May 3rd – 7th
Class hours: 9:40 – 2:05
Mr. Bohmann | email@example.com
9:40 Attendance & Notes
- Remote Link for today (if you are not here, but you should be here)
- Make your Week 31 Folder (and remember to put your work in it)
- CTE’s Recognition Night on Thursday June 10th. Rain or shine, both cohorts, and we will be folding National Technical Honor Society induction ceremony into it!
- Cawd Server – We are retiring the server on June 1st and moving to a new server. For you, that means anything you want to keep from this year or last year you will want to download before June 1st.
- Our Objective this week is to dig in to the creation of game assets, player movement and scripting to prepare you for creating you own game.
9:50 Assignment Showcase – Sprites ! (let’s see what you made)
10:00 2D Game Development & Sprite Sheet Importing
Do you have a favorite 2D game?
The next couple of weeks we will build our own 2D platformer game. We’ll use a some of our own assets and some from the Asset store. All of your games will likely look different, however the method for which we create the game will be the similar.
Let’s start by importing the Sprite Sheet, slicing up and optimizing sprites.
Create a new 2D Project: 2DGameDev is what I am going to name my project.
For reference, I made a video on the importing sprite sheets in case someone is missing today. The only change (from the video) is when declaring the cell size in the sprite editor, it is 100 by 100 with padding of 4.
10:25 Mask Break
12:00 Intro to C# Programming
Learning a language takes time and is best learned by practicing and typing the code. Also, adding comments is super helpful. For most of the scripting we do in class, I will provide a reference sheet of code for you in case you get stuck or behind or just want to watch and add your code later.
To help learn scripting, we’ll build in a 2D environment and use some assets from the Asset Store and some of your own. Topics will include:
- Player movement
- Player animations
- Camera Scripting
- Fall detectors
- Collectibles and Scoring
- Particle Systems
- Adding Game Manager and HUDs
There are lots of jobs in the game industry. If you don’t love coding/scripting games that does not mean you cannot be a game developer. Game programmers are just one of hundreds of jobs in the field!
Ok, now on to the basics….
A script must be attached to a Unity GameObject in the scene so that we can give that GameObject instructions to do stuff (move, jump, destroy…)
C# uses Variables, Functions and Classes. Let’s see what they do:
Variables hold values and references to objects (you can see objects as “bigger” variables). They’re like a box that holds something for us to use. Variables start with a lowercase letter. Here are some common variable types:
|Type||Contents of the Variable|
|int||A simple integer, such as the number 2|
|float||A number with a decimal, such as the number 2.17|
|string||Characters in double quotes, such as, “Cawd is my program”|
|bool||A boolean, either true or flase|
Example: public float moveSpeed //this creates a variable called moveSpeed that allows us to change the speed of our character in the Inspector. We could also define the movespeed:
public float moveSpeed = 3f; //where f stands for float
Functions are collections of code that compare and manipulate these variables. Functions start with an uppercase letter. We organize code in functions so that they can be easily reused multiple times in different parts of the program.

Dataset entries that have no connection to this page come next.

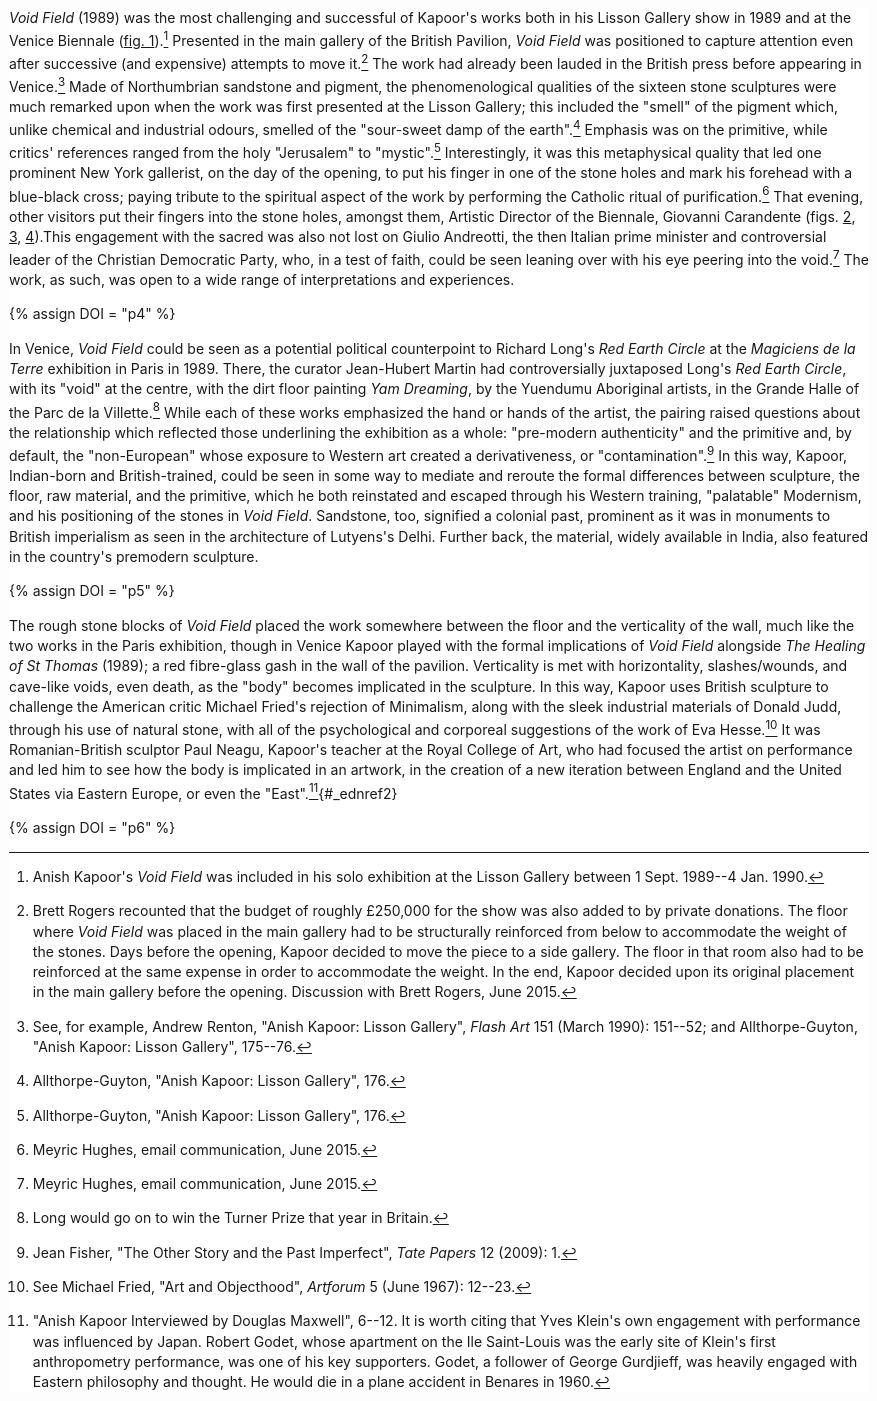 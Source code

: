 *Void Field* (1989) was the most challenging and successful of Kapoor's works both in his Lisson Gallery show in 1989 and at the Venice Biennale ([fig. 1](#figure1)).[^9] Presented in the main gallery of the British Pavilion, *Void Field* was positioned to capture attention even after successive (and expensive) attempts to move it.[^10] The work had already been lauded in the British press before appearing in Venice.[^11] Made of Northumbrian sandstone and pigment, the phenomenological qualities of the sixteen stone sculptures were much remarked upon when the work was first presented at the Lisson Gallery; this included the "smell" of the pigment which, unlike chemical and industrial odours, smelled of the "sour-sweet damp of the earth".[^12] Emphasis was on the primitive, while critics' references ranged from the holy "Jerusalem" to "mystic".[^13] Interestingly, it was this metaphysical quality that led one prominent New York gallerist, on the day of the opening, to put his finger in one of the stone holes and mark his forehead with a blue-black cross; paying tribute to the spiritual aspect of the work by performing the Catholic ritual of purification.[^14] That evening, other visitors put their fingers into the stone holes, amongst them, Artistic Director of the Biennale, Giovanni Carandente (figs. [2](#figure2), [3](#figure3), [4](#figure4)).This engagement with the sacred was also not lost on Giulio Andreotti, the then Italian prime minister and controversial leader of the Christian Democratic Party, who, in a test of faith, could be seen leaning over with his eye peering into the void.[^15] The work, as such, was open to a wide range of interpretations and experiences.

{% assign DOI = "p4" %}

In Venice, *Void Field* could be seen as a potential political counterpoint to Richard Long's *Red Earth Circle* at the *Magiciens de la Terre* exhibition in Paris in 1989. There, the curator Jean-Hubert Martin had controversially juxtaposed Long's *Red Earth Circle*, with its "void" at the centre, with the dirt floor painting *Yam Dreaming*, by the Yuendumu Aboriginal artists, in the Grande Halle of the Parc de la Villette.[^16] While each of these works emphasized the hand or hands of the artist, the pairing raised questions about the relationship which reflected those underlining the exhibition as a whole: "pre-modern authenticity" and the primitive and, by default, the "non-European" whose exposure to Western art created a derivativeness, or "contamination".[^17] In this way, Kapoor, Indian-born and British-trained, could be seen in some way to mediate and reroute the formal differences between sculpture, the floor, raw material, and the primitive, which he both reinstated and escaped through his Western training, "palatable" Modernism, and his positioning of the stones in *Void Field*. Sandstone, too, signified a colonial past, prominent as it was in monuments to British imperialism as seen in the architecture of Lutyens's Delhi. Further back, the material, widely available in India, also featured in the country's premodern sculpture.

{% assign DOI = "p5" %}

The rough stone blocks of *Void Field* placed the work somewhere between the floor and the verticality of the wall, much like the two works in the Paris exhibition, though in Venice Kapoor played with the formal implications of *Void Field* alongside *The Healing of St Thomas* (1989); a red fibre-glass gash in the wall of the pavilion. Verticality is met with horizontality, slashes/wounds, and cave-like voids, even death, as the "body" becomes implicated in the sculpture. In this way, Kapoor uses British sculpture to challenge the American critic Michael Fried's rejection of Minimalism, along with the sleek industrial materials of Donald Judd, through his use of natural stone, with all of the psychological and corporeal suggestions of the work of Eva Hesse.[^18] It was Romanian-British sculptor Paul Neagu, Kapoor's teacher at the Royal College of Art, who had focused the artist on performance and led him to see how the body is implicated in an artwork, in the creation of a new iteration between England and the United States via Eastern Europe, or even the "East".[^19][](#_edn2){#_ednref2}

{% assign DOI = "p6" %}


[^1]: Michael Newman, "New Sculpture in Britain", *Art in America* 70 (Sept. 1982): 104--14, 177--78; and Marjorie Allthorpe-Guyton, "Anish Kapoor: Lisson Gallery", *Artforum* 28, no. 7 (March 1990): 175--76. The exhibition at the Lisson Gallery took place from 1 Sept. 1989 to 4 Jan. 1990.
[^2]: "*An Indian, representing Britain---that's an odd notion.* Yes. It is an odd notion. I think they are amazingly courageous. I think there is a whole attitude that the British Council has towards artists working in this country as British artists irrespective of where they come from. Now I think that must be applauded." "Anish Kapoor Interviewed by Douglas Maxwell", *Art Monthly* 136 (May 1990): 11. According to Henry Meyric Hughes, Commissioner and Director at the British Council, much of the timeliness of the selection must be attributed to the committee that he sat on with Brett Rogers, Deputy Commissioner and Exhibitions Officer, Visual Arts Department of the British Council, and Nicholas Serota, in his first year as the Director of the Tate. Hughes believes that Serota had seen and been highly impressed by Kapoor's work earlier at the Carnegie International in 1988. Also on the committee were Marina Vaizey, art critic for *The Sunday Times*, who had written previously on Kapoor's work, and two or three other members. Henry Meyric Hughes, email communication, June 2015.
[^3]: *Les Magiciens de la Terre* was curated by Jean-Hubert Martin and took place from 18 May to 14 August 1989, at the Centre Georges Pompidou and Grande Halle de la Villette in Paris. *The Other Story: Afro-Asian Artists in Post-War Britain* ran from 11 November 1989 to 2 April 1990 at the Hayward Gallery in London.
[^4]: Artists from Nigeria (El Anatsui, Bruce Onobrakpeya) and Zimbabwe (Tapfuma Gutsa, Nicholas Mukomberanwa, Henry Munyaradzi) were included along with Aboriginal artists from Australia (Trevor Nickolls, Rover Thomas). Carandente regarded this selection as being distinctly different from *Magiciens de la Terre*, in so far as it did not "exalt" the primitive and ancestral, but rather foregrounded a "new form of dialogue with the Western world". Giovanni Carandente, "XLIV Esposizione Internazionale d'Arte Dimensione Futuro, The Artist and Space", in *Dimensione Futuro, L'artista e lo spazio*, *XLIV Esposizione Internazionale d'Arte La Biennale di Venezia*, exh. cat. (Venice: Fabbri, 1990), 16.
[^5]: "Emptiness is not nothing. It is also no deficiency. In sculptural embodiment, emptiness plays in the manner of a seeking-projecting instituting of places." Martin Heidegger, *Art and Space*, trans. Charles H. Seibert, *Man and World* 6, no. 1 (1973): 7.
[^6]: Carandente, "XLIV Esposizione Internazionale d'Arte Dimensione Futuro", 16.
[^7]: Henry Meyric Hughes, Brett Rogers, and Malcolm Hardy, "Foreword", in *Anish Kapoor: British Pavilion, XLIV Venice Biennale, May--September 1990* (London: The British Council, 1990), 8.
[^8]: Meyric Hughes, Rogers, and Hardy, "Foreword".
[^9]: Anish Kapoor's *Void Field* was included in his solo exhibition at the Lisson Gallery between 1 Sept. 1989--4 Jan. 1990.
[^10]: Brett Rogers recounted that the budget of roughly £250,000 for the show was also added to by private donations. The floor where *Void Field* was placed in the main gallery had to be structurally reinforced from below to accommodate the weight of the stones. Days before the opening, Kapoor decided to move the piece to a side gallery. The floor in that room also had to be reinforced at the same expense in order to accommodate the weight. In the end, Kapoor decided upon its original placement in the main gallery before the opening. Discussion with Brett Rogers, June 2015.
[^11]: See, for example, Andrew Renton, "Anish Kapoor: Lisson Gallery", *Flash Art* 151 (March 1990): 151--52; and Allthorpe-Guyton, "Anish Kapoor: Lisson Gallery", 175--76.
[^12]: Allthorpe-Guyton, "Anish Kapoor: Lisson Gallery", 176.
[^13]: Allthorpe-Guyton, "Anish Kapoor: Lisson Gallery", 176.
[^14]: Meyric Hughes, email communication, June 2015.
[^15]: Meyric Hughes, email communication, June 2015.
[^16]: Long would go on to win the Turner Prize that year in Britain.
[^17]: Jean Fisher, "The Other Story and the Past Imperfect", *Tate Papers* 12 (2009): 1.
[^18]: See Michael Fried, "Art and Objecthood", *Artforum* 5 (June 1967): 12--23.
[^19]: "Anish Kapoor Interviewed by Douglas Maxwell", 6--12. It is worth citing that Yves Klein's own engagement with performance was influenced by Japan. Robert Godet, whose apartment on the Ile Saint-Louis was the early site of Klein's first anthropometry performance, was one of his key supporters. Godet, a follower of George Gurdjieff, was heavily engaged with Eastern philosophy and thought. He would die in a plane accident in Benares in 1960.
[^20]: Kapoor mentions in an interview that this was deliberate on the artist's part. "*Some of the things you make are pretty damned large and pretty damned heavy. Does the thought: where is this going to end up, bother you?* Pigment pieces makes them difficult to own and to domesticate. I feel that is quite important." See "Anish Kapoor Interviewed by Douglas Maxwell", 10.
[^21]: Meyric Hughes, email communication, June 2015. The work was probably *A Wing at the Heart of Things* (1990)*.*
[^22]: Anish Kapoor interview with Marjorie Allthorpe-Guyton, "Mostly Hidden", in *Anish Kapoor: The British Council 1990.*
[^23]: Denis Vidal, "The Return of the Aura: Anish Kapoor, the Studio and the World", in *Arts and Aesthetics in a Globalizing World*, ed. Raminder Kaur and Parul Dave-Mukherji (London: Bloomsbury, 2014), 43.
[^24]: Michael Newman, "Discourse and Desire: Recent British Sculpture", *Flash Art* 115 (1984): 48--55. In 1989, Shirazeh Houshiary took part in Jean-Hubert Martin's exhibition, *Magiciens de la Terre*.
[^25]: Homi Bhahba commented in 1999: "Looking back on ten years of writing about his \[Anish Kapoor's\] work, you find this all the time. If he uses blue pigment, first there is a reference to Yves Klein; a paragraph later there is somehow a Lord Krishna reference; another paragraph later and you're having an experience with the Elephant Kings of Bombay. The references continually move in that direction, as if the work does not signify as a sign itself. The work of diasporic artists must be authenticated through some sort of biographical/cultural reference." See Homi Bhahba, "*Chillava Klatch*: Shahzia Sikander Interviewed by Homi Bhabha", in *Shahzia Sikander*, exh. cat. (Chicago, IL: Renaissance Society, University of Chicago, 1999), 18.
[^26]: Thomas McEvilley, "The Darkness Inside a Stone", in *Anish Kapoor: The British Council 1990*, 43--51.
[^27]: "*I've never met anybody who's Indian and also Jewish. Is your Jewishness a strong thing with you?* I think it is. All of these things are avenues into a whole cultural world which is very rich. I wish I could have been Christian and Buddhist as well. That would have been perfect." "Anish Kapoor Interviewed by Douglas Maxwell", 6.
[^28]: Kapoor still held an Indian passport at the time of the Venice Biennale. He had applied unsuccessfully for British citizenship around 1986. Meyric Hughes, email correspondence, June 2015.
[^29]: Allthorpe-Guyton, "Mostly Hidden", 48.
[^30]: Newman, "New Sculpture in Britain", 104--14.
[^31]: Discussion with Brett Rogers, June 2015.
[^32]: Rasheed Araeen, "Inverted Racism?", *Art Monthly* 306 (2007): 39--40.
[^33]: David A. Bailey, Sonia Boyce, Ian Baucom, eds., *Shades of Black: Assembling Black Arts in 1980s Britain* (Durham, NC: Duke University Press, 2005); and Eddie Chambers, *Black Artists in British Art: A History from 1950 to the Present* (London: I. B. Tauris, 2014).
[^34]: Not all critics were generous with their praise for the two concurrent exhibitions. Some were reactionary. Giles Auty, art critic of the conservative *Spectator* magazine, was cynical about the status of "minorities living in alien cultures", equating the more "political" works included in *The Other Story* to "sixth-form projects". Auty mentions that Kapoor was not commenting on his "non-inclusion" in Araeen's show, and acknowledges the mysticism of his stone works at the Lisson Gallery (which nonetheless fell short of Michelangelo) as well as his upcoming participation at the Venice Biennale. See Giles Auty, "The Other Story: Afro-Asian Artists in Post-War Britain, Hayward Gallery till 4 February & Anish Kapoor, Lisson Gallery till 4 January", *Spectator*, 16 Dec. 1989.
[^35]: See *India: Myth and Reality Aspects of Modern Indian Art,* Museum of Modern Art, Oxford, as part of the 1982 Festival of India in the UK. Artists shown were split between the Progressives or Moderns (M. F. Husain, F. N. Souza, Satish Gujral, S. H. Raza, Akbar Padamsee, Ram Kumar, Mohan Samant, Tyeb Mehta, K. G. Subramanyan), and the Contemporary artists, which included Krishen Khanna, A. Ramachandran, Bikash Bhattacharjee, Jogen Chowdhury, Rameshwar Broota, Ranbir Singh Kaleka, Gieve Patel, Sudhir Pathwardhan, Nalini Malani, Mrinalini Mukherjee, and Anish Kapoor.
[^36]: Ameena Meer, "Anish Kapoor", *BOMB* 30 (Winter 1990). [http://bombmagazine.org/article/1273/anish-kapoor](http://bombmagazine.org/article/1273/anish-kapoor).
[^37]: This would include Rachel Whiteread (1997), Gary Hume (1999), Mark Wallinger (2001), Chris Ofili (2003), Tracey Emin (2007), and Sarah Lucas (2015).
[^38]: Thomas McEvilley, "Arrivederci Venice: The Third World Biennials", *Artforum International* 32, no. 3 (1993): 114--16.
[^39]: Okwui Enwezor, "Statement of Okwui Enwezor". See [http://www.hausderkunst.de/fileadmin/ueber_uns/3._Statement_by_Okwui_Enwezor_56th_IAE.pdf](http://www.hausderkunst.de/fileadmin/ueber_uns/3._Statement_by_Okwui_Enwezor_56th_IAE.pdf).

Below are some functions that run automatically inside of Unity
- Start() // called once at the start
- Update() //called once per frame
- FixedUpdate() //used when you want physics to work
Classes are a way to structure code to wrap collections of variables and functions together to create a template that defines the properties of an object.
Coding Time – Let’s Play with the different types of variables, strings, etc….
The names and values you use do not have to be the same as mine, just make sure they are public so you can see them in the inspector. Let’s code together and look at some basics of how C# works and get comfortable with the Visual Studio editor.
1:05 Mask Break
1:15 Adding our Player Script
We’ll script our player controller together and if successful, your player will move left/right up/down and flip direction. This link will take you to a Google Doc with the code on it in case you get lost or want a copy of your own for your files (which I recommend).
If we have some remaining time today, consider adding a couple of additional GameObjects to your scene or work on your Unity Topic for tomorrow’s presentation.